[Data entries]
+ + +

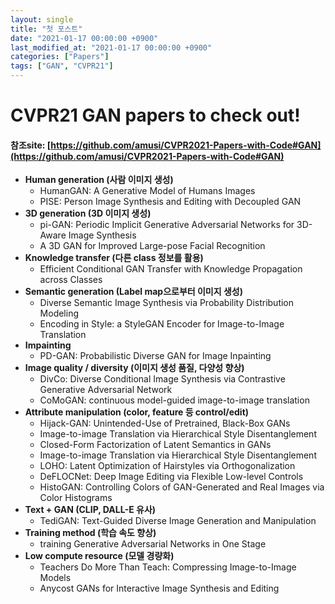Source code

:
 ```yaml
---
layout: single
title: "첫 포스트"
date: "2021-01-17 00:00:00 +0900"
last_modified_at: "2021-01-17 00:00:00 +0900"
categories: ["Papers"]
tags: ["GAN", "CVPR21"]
---
```


# CVPR21 GAN papers to check out!

#### 참조site: [https://github.com/amusi/CVPR2021-Papers-with-Code#GAN](https://github.com/amusi/CVPR2021-Papers-with-Code#GAN)

- **Human generation (사람 이미지 생성)**
  - HumanGAN: A Generative Model of Humans Images
  - PISE: Person Image Synthesis and Editing with Decoupled GAN
- **3D generation (3D 이미지 생성)**
  - pi-GAN: Periodic Implicit Generative Adversarial Networks for 3D-Aware Image Synthesis
  - A 3D GAN for Improved Large-pose Facial Recognition
- **Knowledge transfer (다른 class 정보를 활용)**
  - Efficient Conditional GAN Transfer with Knowledge Propagation across Classes
- **Semantic generation (Label map으로부터 이미지 생성)**
  - Diverse Semantic Image Synthesis via Probability Distribution Modeling
  - Encoding in Style: a StyleGAN Encoder for Image-to-Image Translation
- **Impainting**
  - PD-GAN: Probabilistic Diverse GAN for Image Inpainting
- **Image quality / diversity (이미지 생성 품질, 다양성 향상)**
  - DivCo: Diverse Conditional Image Synthesis via Contrastive Generative Adversarial Network
  - CoMoGAN: continuous model-guided image-to-image translation
- **Attribute manipulation (color, feature 등 control/edit)**
  - Hijack-GAN: Unintended-Use of Pretrained, Black-Box GANs
  - Image-to-image Translation via Hierarchical Style Disentanglement
  - Closed-Form Factorization of Latent Semantics in GANs
  - Image-to-image Translation via Hierarchical Style Disentanglement
  - LOHO: Latent Optimization of Hairstyles via Orthogonalization
  - DeFLOCNet: Deep Image Editing via Flexible Low-level Controls
  - HistoGAN: Controlling Colors of GAN-Generated and Real Images via Color Histograms
- **Text + GAN (CLIP, DALL-E 유사)**
  - TediGAN: Text-Guided Diverse Image Generation and Manipulation
- **Training method (학습 속도 향상)**
  - training Generative Adversarial Networks in One Stage
- **Low compute resource (모델 경량화)**
  - Teachers Do More Than Teach: Compressing Image-to-Image Models
  - Anycost GANs for Interactive Image Synthesis and Editing
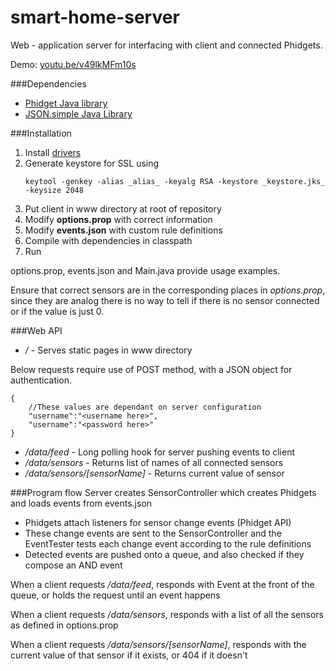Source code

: # smart-home-server

Web - application server for interfacing with client and connected Phidgets.

Demo: [youtu.be/v49lkMFm10s](https://youtu.be/v49lkMFm10s)

###Dependencies
* [Phidget Java library](http://www.phidgets.com/docs/Language_-_Java)
* [JSON.simple Java Library](https://code.google.com/p/json-simple/)

###Installation
1. Install [drivers](http://www.phidgets.com/docs/Operating_System_Support)
2. Generate keystore for SSL using
	```
	keytool -genkey -alias _alias_ -keyalg RSA -keystore _keystore.jks_ -keysize 2048
	```
3. Put client in www directory at root of repository
4. Modify __options.prop__ with correct information
5. Modify __events.json__ with custom rule definitions
6. Compile with dependencies in classpath
7. Run

options.prop, events.json and Main.java provide usage examples.

Ensure that correct sensors are in the corresponding places in _options.prop_, since they are analog there is no way to tell if there is no sensor connected or if the value is just 0.

###Web API
* */* - Serves static pages in www directory

Below requests require use of POST method, with a JSON object for authentication.
```
{
    //These values are dependant on server configuration
    "username":"<username here>",
    "username":"<password here>"
}
```

* */data/feed* - Long polling hook for server pushing events to client
* */data/sensors* - Returns list of names of all connected sensors
* */data/sensors/[sensorName]* - Returns current value of sensor

###Program flow
Server creates SensorController which creates Phidgets and loads events from events.json
* Phidgets attach listeners for sensor change events (Phidget API)
* These change events are sent to the SensorController and the EventTester tests each change event according to the rule definitions
* Detected events are pushed onto a queue, and also checked if they compose an AND event

When a client requests */data/feed*, responds with Event at the front of the queue, or holds the request until an event happens

When a client requests */data/sensors*, responds with a list of all the sensors as defined in options.prop

When a client requests */data/sensors/[sensorName]*, responds with the current value of that sensor if it exists, or 404 if it doesn't
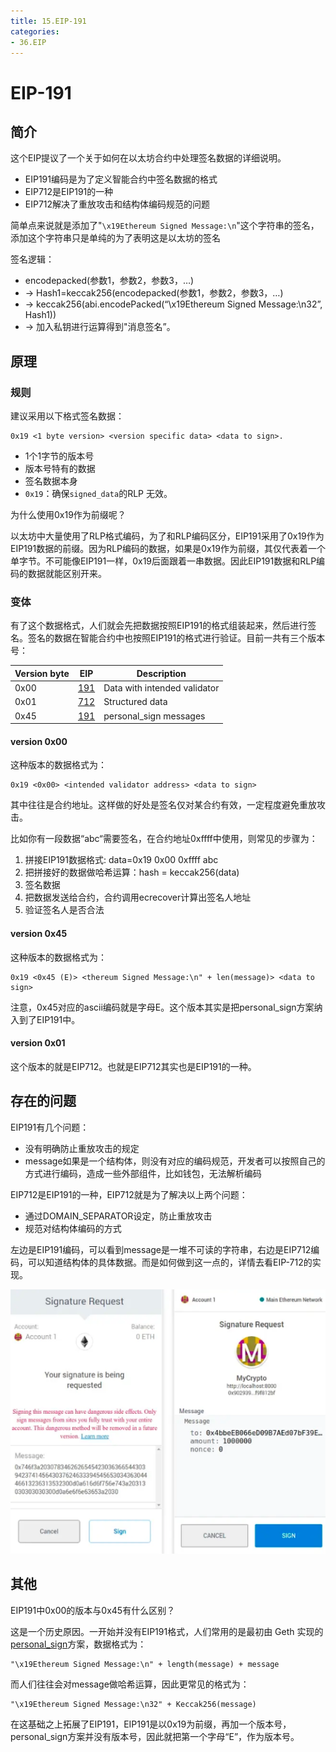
 ```yaml
---
title: 15.EIP-191
categories: 
- 36.EIP
---
```


# EIP-191

## 简介

这个EIP提议了一个关于如何在以太坊合约中处理签名数据的详细说明。

- EIP191编码是为了定义智能合约中签名数据的格式
- EIP712是EIP191的一种
- EIP712解决了重放攻击和结构体编码规范的问题

简单点来说就是添加了"`\x19Ethereum Signed Message:\n`"这个字符串的签名，添加这个字符串只是单纯的为了表明这是以太坊的签名

签名逻辑：

- encodepacked(参数1，参数2，参数3，…)
- -> Hash1=keccak256(encodepacked(参数1，参数2，参数3，…)
- -> keccak256(abi.encodePacked(“\x19Ethereum Signed Message:\n32”, Hash1))
- -> 加入私钥进行运算得到"消息签名”。

## 原理

### 规则

建议采用以下格式签名数据：

```
0x19 <1 byte version> <version specific data> <data to sign>.
```

- 1个1字节的版本号
- 版本号特有的数据
- 签名数据本身
- `0x19`：确保`signed_data`的RLP 无效。

为什么使用0x19作为前缀呢？

以太坊中大量使用了RLP格式编码，为了和RLP编码区分，EIP191采用了0x19作为EIP191数据的前缀。因为RLP编码的数据，如果是0x19作为前缀，其仅代表着一个单字节。不可能像EIP191一样，0x19后面跟着一串数据。因此EIP191数据和RLP编码的数据就能区别开来。

### 变体

有了这个数据格式，人们就会先把数据按照EIP191的格式组装起来，然后进行签名。签名的数据在智能合约中也按照EIP191的格式进行验证。目前一共有三个版本号：

| Version byte | EIP                                                          | Description                  |
| ------------ | ------------------------------------------------------------ | ---------------------------- |
| 0x00         | [191](https://github.com/ethereum/EIPs/blob/master/EIPS/eip-191.md) | Data with intended validator |
| 0x01         | [712](https://github.com/ethereum/EIPs/blob/master/EIPS/eip-712.md) | Structured data              |
| 0x45         | [191](https://github.com/ethereum/EIPs/blob/master/EIPS/eip-191.md) | personal_sign messages       |

#### version 0x00

这种版本的数据格式为：

```
0x19 <0x00> <intended validator address> <data to sign>
```

其中往往是合约地址。这样做的好处是签名仅对某合约有效，一定程度避免重放攻击。

比如你有一段数据“abc“需要签名，在合约地址0xffff中使用，则常见的步骤为：

1. 拼接EIP191数据格式: data=0x19 0x00 0xffff abc
2. 把拼接好的数据做哈希运算：hash = keccak256(data)
3. 签名数据
4. 把数据发送给合约，合约调用ecrecover计算出签名人地址
5. 验证签名人是否合法

#### version 0x45

这种版本的数据格式为：

```
0x19 <0x45 (E)> <thereum Signed Message:\n" + len(message)> <data to sign>
```

注意，0x45对应的ascii编码就是字母E。这个版本其实是把personal_sign方案纳入到了EIP191中。

#### version 0x01

这个版本的就是EIP712。也就是EIP712其实也是EIP191的一种。

## 存在的问题

EIP191有几个问题：

- 没有明确防止重放攻击的规定
- message如果是一个结构体，则没有对应的编码规范，开发者可以按照自己的方式进行编码，造成一些外部组件，比如钱包，无法解析编码

EIP712是EIP191的一种，EIP712就是为了解决以上两个问题：

- 通过DOMAIN_SEPARATOR设定，防止重放攻击
- 规范对结构体编码的方式

左边是EIP191编码，可以看到message是一堆不可读的字符串，右边是EIP712编码，可以知道结构体的具体数据。而是如何做到这一点的，详情去看EIP-712的实现。

![image-20231211165735204](15.EIP-191/image-20231211165735204.png)

## 其他

EIP191中0x00的版本与0x45有什么区别？

这是一个历史原因。一开始并没有EIP191格式，人们常用的是最初由 Geth 实现的 [personal_sign](https://github.com/ethereum/go-ethereum/pull/2940)方案，数据格式为：

```
"\x19Ethereum Signed Message:\n" + length(message) + message
```

而人们往往会对message做哈希运算，因此更常见的格式为：

```
"\x19Ethereum Signed Message:\n32" + Keccak256(message)
```

在这基础之上拓展了EIP191，EIP191是以0x19为前缀，再加一个版本号，personal_sign方案并没有版本号，因此就把第一个字母“E”，作为版本号。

+ + +

Wherever "These" occurs in the records above, copy the line it sits in.

#### Output below
    //These values are dependant on server configuration
* These change events are sent to the SensorController and the EventTester tests each change event according to the rule definitions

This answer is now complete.